Boxplots in ggplot2

In a recent paper published in ACER, I used R and the ggplot2 package to create the main figures. In this post, I will walk through how I used ggplot2 and a couple of extra packages to create the box plots for this publication.

library(tidyverse)
library(rstatix)
library(ggpubr)
library(AMCP)
library(kableExtra)

# Load the data
data(chapter_12_table_1)

# Display part of the data
kable(head(chapter_12_table_1))
Absent0Absent4Absent8Present0Present4Present8
420420480480600780
420480480360480600
480480540660780780
420540540480780900
540660540480660720
360420360360480540
# Create a new data frame with a subject id
rm_data <- cbind(id = c(1:10), chapter_12_table_1)

# Convert the data from wide to long
rm_data <-  rm_data %>%
  gather(key = Condition.Angle,
         value = Latency,-id) %>%
  separate(col = Condition.Angle,
           into = c("Condition", "Angle"),
           sep = -1) %>%
  arrange(id,
          Condition,
          Angle) %>%
  convert_as_factor(Condition, Angle)

# Conduct repeated measures ANOVA
rm_aov <- anova_test(data = rm_data,
                     dv = Latency, 
                     wid = id, 
                     within = c(Condition, Angle), 
                     effect.size = "pes")


kable(get_anova_table(rm_aov, correction = "none"))
EffectDFnDFdFpp<.05pes
Condition1933.7662.56e-04*0.790
Angle21840.7192.00e-07*0.819
Condition:Angle21845.3101.00e-07*0.834

Basic ggplot boxplot

To create a ggplot boxplot, we need 4 basic ingredients: 1) data in long format, 2) specify the variable to be displayed on the x axis, 2) specify the variable to be displayed on the y axis, and 3) a call to the geom_boxplot geometric element. When adding or changing layers to a ggplot we will use the + sign incrementally to modify the plot. The code chunk below gets us started, but as you may notice, our data are also grouped by Condition.

p1 <- ggplot(data = rm_data, aes(x = Angle, y = Latency)) +
  geom_boxplot()
p1

Visualize boxplots by the grouping variable

To tell ggplot to display separate boxplots according to condition, simply add “Condition” to the color argument. The output is much better, and for most situations, this will be enough to get a decent idea of what the data look like.

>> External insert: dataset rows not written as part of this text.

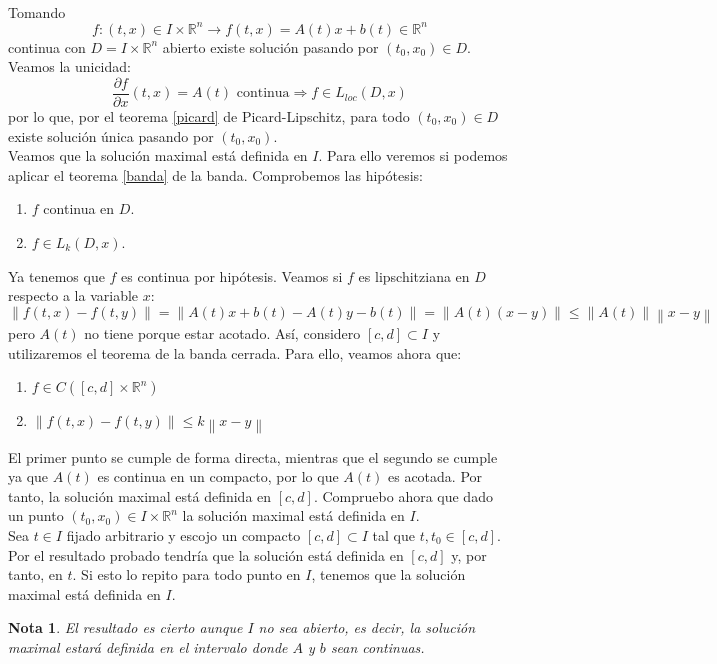 \documentclass[11pt, a4paper,twoside]{article}
\makeatletter
\theoremstyle{theorem-style}  %
\renewenvironment{proof}[1][\proofname]{\par
	\pushQED{\qed}%
	\normalfont \topsep6\p@\@plus6\p@\relax
	\list{}{%
		\settowidth{\leftmargin}{\quad:\hskip\labelsep}%
		\setlength{\labelwidth}{0pt}%
		\setlength{\itemindent}{-\leftmargin}%
	}%
	\item[\hskip\labelsep\itshape#1\@addpunct{:}]\ignorespaces
}{%
	\popQED\endlist\@endpefalse
}
\theoremstyle{definition-style}
\newtheorem*{note}{Nota} %
\theoremstyle{example-style}
\providecommand{\norm}[1]{\left\lVert#1\right\rVert} %
\makeatother
\begin{document}
\begin{proof}\ \\
	Tomando
	\[f:(t, x) \in I \times \mathbb{R}^n \longrightarrow f(t,x)=A(t)x+b(t)\in\mathbb{R}^n\]
	continua con $D = I \times \mathbb{R}^n$ abierto existe solución pasando por $(t_0, x_0) \in D$. Veamos la unicidad:
	\[\frac{\partial f}{\partial x} (t, x) = A(t) \text{ continua} \Rightarrow f \in L_{loc} (D, x)\]
	por lo que, por el teorema \ref{picard} de Picard-Lipschitz, para todo $ (t_0, x_0) \in D$ existe solución única pasando por $(t_0, x_0)$. \\
	Veamos que la solución maximal está definida en $I$. Para ello veremos si podemos aplicar el teorema \ref{banda} de la banda. Comprobemos las hipótesis:
	\begin{enumerate}
		\item $f$ continua en $D$.
		\item $f \in L_k (D, x)$.
	\end{enumerate}
	Ya tenemos que $f$ es continua por hipótesis. Veamos si $f$ es lipschitziana en $D$ respecto a la variable $x$:
	\[\norm{f(t, x) - f(t, y)} = \norm{A(t)x + b(t) - A(t)y - b(t)} = \norm{A(t) (x-y)} \leq \norm{A(t)} \norm{x - y} \]
	pero $A(t)$ no tiene porque estar acotado. Así, considero $[c, d] \subset I$ y utilizaremos el teorema de la banda cerrada. Para ello, veamos ahora que:
	\begin{enumerate}
		\item $f \in C([c, d] \times \mathbb{R}^n)$
		\item $\norm{f(t, x) - f(t, y)} \leq k \norm{x - y}$
	\end{enumerate}
	El primer punto se cumple de forma directa, mientras que el segundo se cumple ya que $A(t)$ es continua en un compacto, por lo que $A(t)$ es acotada. Por tanto, la solución maximal está definida en $[c, d]$. Compruebo ahora que dado un punto $(t_0, x_0) \in I \times \mathbb{R}^n$ la solución maximal está definida en $I$. \\
	Sea $t \in I$ fijado arbitrario y escojo un compacto $[c, d]\subset I$ tal que $t, t_0 \in [c, d]$. \\
	Por el resultado probado tendría que la solución está definida en $[c, d]$ y, por tanto, en $t$. Si esto lo repito para todo punto en $I$, tenemos que la solución maximal está definida en $I$.
\end{proof}
\begin{note}
	El resultado es cierto aunque $I$ no sea abierto, es decir, la solución maximal estará definida en el intervalo donde $A$ y $b$ sean continuas.
\end{note}
\end{document}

p2 <- ggplot(data = rm_data, aes(x = Angle, y = Latency, color = Condition)) +
  geom_boxplot()
p2

Changing colors

One way to change the colors of a plot manually, is to create a vector of characters with hexadecimal color codes. These can be passed in to the values argument of the scale_color_manual() function. Notice how we needed to add a plus sign and add a new line with the scale_color_manual() function. There are also palettes and themes with colors that can be added, but will not be covered here.

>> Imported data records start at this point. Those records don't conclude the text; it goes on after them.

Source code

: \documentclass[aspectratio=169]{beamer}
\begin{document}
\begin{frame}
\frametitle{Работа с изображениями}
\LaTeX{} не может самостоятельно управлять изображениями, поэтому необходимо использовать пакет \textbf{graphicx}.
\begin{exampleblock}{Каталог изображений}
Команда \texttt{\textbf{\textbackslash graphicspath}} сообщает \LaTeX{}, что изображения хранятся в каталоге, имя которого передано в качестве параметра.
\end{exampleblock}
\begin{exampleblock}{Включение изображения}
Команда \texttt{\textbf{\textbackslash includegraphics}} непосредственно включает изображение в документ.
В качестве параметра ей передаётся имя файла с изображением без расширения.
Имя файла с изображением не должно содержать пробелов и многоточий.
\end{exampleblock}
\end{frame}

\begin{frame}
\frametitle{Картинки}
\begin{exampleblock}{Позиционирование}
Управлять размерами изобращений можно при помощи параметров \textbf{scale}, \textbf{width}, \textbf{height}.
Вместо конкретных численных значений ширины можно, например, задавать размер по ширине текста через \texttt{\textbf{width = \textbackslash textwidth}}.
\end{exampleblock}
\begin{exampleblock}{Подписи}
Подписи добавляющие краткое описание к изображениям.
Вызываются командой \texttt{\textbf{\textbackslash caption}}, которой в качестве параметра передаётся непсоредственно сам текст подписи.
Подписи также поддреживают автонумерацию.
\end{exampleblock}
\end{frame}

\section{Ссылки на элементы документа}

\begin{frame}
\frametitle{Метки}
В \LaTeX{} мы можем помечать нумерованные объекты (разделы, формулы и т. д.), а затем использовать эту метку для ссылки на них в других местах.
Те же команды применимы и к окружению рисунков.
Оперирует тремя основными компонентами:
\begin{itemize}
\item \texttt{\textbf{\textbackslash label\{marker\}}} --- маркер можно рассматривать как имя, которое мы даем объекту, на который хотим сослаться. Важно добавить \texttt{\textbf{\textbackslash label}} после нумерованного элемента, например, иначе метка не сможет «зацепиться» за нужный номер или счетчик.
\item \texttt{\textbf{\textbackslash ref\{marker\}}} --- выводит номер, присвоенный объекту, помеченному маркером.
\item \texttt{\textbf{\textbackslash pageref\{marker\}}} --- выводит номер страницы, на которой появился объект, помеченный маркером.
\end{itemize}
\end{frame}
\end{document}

colors = c( "#440154FF","#1565c0")
p3 <- ggplot(data = rm_data, aes(x = Angle, y = Latency, color = Condition)) +
  geom_boxplot() +
  scale_color_manual(values = colors)
p3

Change the fill of the boxplot

In the boxplot above, the fill of the is white, but can also be changed. First, we will need to add fill as an aesthetic in the first line of the ggplot call. Then, we can modify the opacity. By default, the opacity is at 100%, so we wouldn’t be able to see the line in the boxes indicating the median. The opacity of the boxplots is modified by the alpha argument within the geom_boxplot() function. Finally, we add pass our colors vector to the values argument of scale_fill_manual().

p4 <- ggplot(data = rm_data, aes(x = Angle, y = Latency, color = Condition, fill = Condition)) +
  geom_boxplot(alpha = 0.3) +
  scale_color_manual(values = colors) +
  scale_fill_manual(values = colors)
p4

Remove the default gray plot background

In order to display the colored box plots on a white background, use the theme_minimal() layer to remove it. It results in a cleaner look. My only qualm is that it also removes the x and y axes.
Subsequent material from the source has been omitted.